Je suis consciente de la lumière qui dort dans certains mots, de la nuit qui se cache dans d’autres. Il y a des métaphores qui explosent comme des grenades, des strophes capables de déclencher des éclairs sous nos yeux. Il m’est déjà arrivé de chanter les mêmes vers des centaines de fois sans les comprendre. Et soudain, sur une scène quelconque, Le Bozar à Bruxelles, Le Finlândi Hall à Helsinki, le Koninklijk Theater Carré à Amsterdam, sur une scène quelconque, cette même chanson prend feu et se révèle : elle s’ouvre comme une porte sur un monde dont je ne soupçonnais pas l’existence. Quand je me sens perdue, je m’assieds et j’écris. Quand je suis irrémédiablement perdue, je chante.

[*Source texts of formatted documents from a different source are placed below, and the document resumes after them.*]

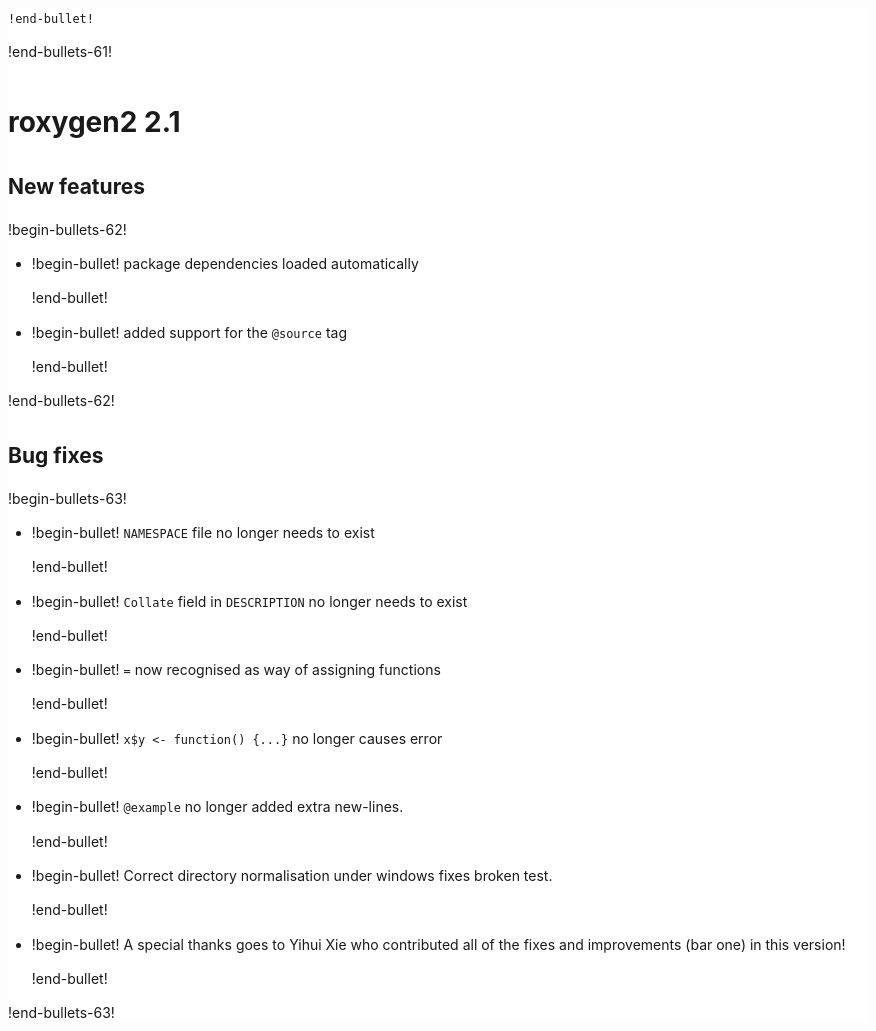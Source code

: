     !end-bullet!

!end-bullets-61!

# roxygen2 2.1

## New features

!begin-bullets-62!

-   !begin-bullet!
    package dependencies loaded automatically

    !end-bullet!
-   !begin-bullet!
    added support for the `@source` tag

    !end-bullet!

!end-bullets-62!

## Bug fixes

!begin-bullets-63!

-   !begin-bullet!
    `NAMESPACE` file no longer needs to exist

    !end-bullet!
-   !begin-bullet!
    `Collate` field in `DESCRIPTION` no longer needs to exist

    !end-bullet!
-   !begin-bullet!
    `=` now recognised as way of assigning functions

    !end-bullet!
-   !begin-bullet!
    `x$y <- function() {...}` no longer causes error

    !end-bullet!
-   !begin-bullet!
    `@example` no longer added extra new-lines.

    !end-bullet!
-   !begin-bullet!
    Correct directory normalisation under windows fixes broken test.

    !end-bullet!
-   !begin-bullet!
    A special thanks goes to Yihui Xie who contributed all of the fixes
    and improvements (bar one) in this version!

    !end-bullet!

!end-bullets-63!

Je chante pour m’en sortir.
Qu’est ce que j’écris ? je consigne ce qui m’arrive, tentant de comprendre ce qui m’est arrivé. Je n’invente rien. Je n’ai pas besoin d’inventer quoi que ce soit. Je ne suis pas écrivain. Je pourrais appeler cela journal aveugle, car il ne comporte pas de dates. Je préfère l’appeler Elucidaire.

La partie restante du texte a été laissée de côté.